Problem description: In the entries that follow, the lines from the one with "Exemples des formats" through the one with "# Activer une clé SSH sur un serveur" are the ones to write out, exactly and with both ends included. Nothing else should appear.

Data records:
╔══

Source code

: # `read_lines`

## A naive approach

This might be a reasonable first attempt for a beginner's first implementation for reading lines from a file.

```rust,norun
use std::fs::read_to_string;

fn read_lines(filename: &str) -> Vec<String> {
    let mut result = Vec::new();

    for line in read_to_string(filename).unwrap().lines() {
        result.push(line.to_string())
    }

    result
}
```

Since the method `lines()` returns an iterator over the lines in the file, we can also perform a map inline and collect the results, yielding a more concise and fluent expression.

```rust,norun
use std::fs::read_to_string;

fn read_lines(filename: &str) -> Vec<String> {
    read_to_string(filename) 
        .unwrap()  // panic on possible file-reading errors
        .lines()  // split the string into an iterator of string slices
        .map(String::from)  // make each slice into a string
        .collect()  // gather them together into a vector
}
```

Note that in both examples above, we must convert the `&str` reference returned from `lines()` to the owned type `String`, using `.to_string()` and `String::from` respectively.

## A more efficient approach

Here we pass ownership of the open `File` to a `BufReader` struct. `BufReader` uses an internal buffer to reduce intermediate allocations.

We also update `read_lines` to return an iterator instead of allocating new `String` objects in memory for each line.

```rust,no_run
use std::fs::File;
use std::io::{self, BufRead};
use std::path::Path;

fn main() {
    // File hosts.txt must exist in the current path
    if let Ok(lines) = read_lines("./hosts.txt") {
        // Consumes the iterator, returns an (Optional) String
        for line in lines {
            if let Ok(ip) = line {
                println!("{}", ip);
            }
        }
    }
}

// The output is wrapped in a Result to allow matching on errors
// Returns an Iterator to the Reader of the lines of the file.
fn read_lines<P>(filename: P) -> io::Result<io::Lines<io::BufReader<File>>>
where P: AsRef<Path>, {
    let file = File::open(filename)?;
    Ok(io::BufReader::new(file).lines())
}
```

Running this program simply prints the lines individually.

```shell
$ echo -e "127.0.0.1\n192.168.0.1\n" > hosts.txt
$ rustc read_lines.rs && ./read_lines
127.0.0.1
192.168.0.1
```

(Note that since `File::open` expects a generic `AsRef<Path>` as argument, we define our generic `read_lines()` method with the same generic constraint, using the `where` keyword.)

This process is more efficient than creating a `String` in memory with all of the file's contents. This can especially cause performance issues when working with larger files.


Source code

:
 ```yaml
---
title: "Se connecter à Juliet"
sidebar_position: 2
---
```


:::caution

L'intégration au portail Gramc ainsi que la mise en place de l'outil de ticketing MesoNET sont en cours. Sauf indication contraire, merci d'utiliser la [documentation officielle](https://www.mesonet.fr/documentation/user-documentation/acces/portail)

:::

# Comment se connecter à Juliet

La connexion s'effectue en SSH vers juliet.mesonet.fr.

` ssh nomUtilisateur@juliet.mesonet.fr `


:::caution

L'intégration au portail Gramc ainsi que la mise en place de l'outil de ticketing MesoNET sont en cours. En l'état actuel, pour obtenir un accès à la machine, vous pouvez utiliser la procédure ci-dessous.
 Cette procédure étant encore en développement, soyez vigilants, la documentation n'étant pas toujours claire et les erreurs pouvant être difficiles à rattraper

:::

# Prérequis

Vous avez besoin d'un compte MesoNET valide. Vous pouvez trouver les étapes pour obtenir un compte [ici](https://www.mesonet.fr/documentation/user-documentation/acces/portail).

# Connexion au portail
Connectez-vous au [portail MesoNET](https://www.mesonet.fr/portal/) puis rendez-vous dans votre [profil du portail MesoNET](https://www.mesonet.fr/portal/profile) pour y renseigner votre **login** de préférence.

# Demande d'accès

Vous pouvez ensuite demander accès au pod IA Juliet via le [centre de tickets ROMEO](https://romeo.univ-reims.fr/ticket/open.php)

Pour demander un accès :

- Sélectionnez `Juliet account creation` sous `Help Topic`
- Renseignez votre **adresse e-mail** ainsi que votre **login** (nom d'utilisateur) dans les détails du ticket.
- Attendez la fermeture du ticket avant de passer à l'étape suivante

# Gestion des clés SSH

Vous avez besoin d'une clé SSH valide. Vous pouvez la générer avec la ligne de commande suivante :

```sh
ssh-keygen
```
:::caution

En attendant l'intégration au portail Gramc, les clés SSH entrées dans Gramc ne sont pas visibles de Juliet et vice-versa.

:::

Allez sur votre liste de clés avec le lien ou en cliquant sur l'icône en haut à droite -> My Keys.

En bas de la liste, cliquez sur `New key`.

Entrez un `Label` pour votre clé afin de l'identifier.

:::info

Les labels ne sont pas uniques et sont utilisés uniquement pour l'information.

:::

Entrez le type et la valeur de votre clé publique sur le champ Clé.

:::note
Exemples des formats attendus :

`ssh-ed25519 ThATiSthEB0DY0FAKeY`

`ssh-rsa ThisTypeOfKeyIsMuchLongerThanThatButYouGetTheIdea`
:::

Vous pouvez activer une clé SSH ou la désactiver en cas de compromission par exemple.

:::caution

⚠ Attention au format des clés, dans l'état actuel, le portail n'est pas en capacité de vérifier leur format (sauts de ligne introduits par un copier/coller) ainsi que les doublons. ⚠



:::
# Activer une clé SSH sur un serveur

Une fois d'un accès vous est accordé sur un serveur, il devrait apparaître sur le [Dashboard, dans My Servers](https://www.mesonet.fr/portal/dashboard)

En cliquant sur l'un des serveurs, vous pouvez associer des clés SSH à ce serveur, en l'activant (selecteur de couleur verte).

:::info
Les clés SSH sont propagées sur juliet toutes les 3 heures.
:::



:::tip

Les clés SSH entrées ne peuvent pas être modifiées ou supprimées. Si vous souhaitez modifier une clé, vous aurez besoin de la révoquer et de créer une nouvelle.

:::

╚══

Task result:
Exemples des formats attendus :

`ssh-ed25519 ThATiSthEB0DY0FAKeY`

`ssh-rsa ThisTypeOfKeyIsMuchLongerThanThatButYouGetTheIdea`
:::

Vous pouvez activer une clé SSH ou la désactiver en cas de compromission par exemple.

:::caution

⚠ Attention au format des clés, dans l'état actuel, le portail n'est pas en capacité de vérifier leur format (sauts de ligne introduits par un copier/coller) ainsi que les doublons. ⚠



:::
# Activer une clé SSH sur un serveur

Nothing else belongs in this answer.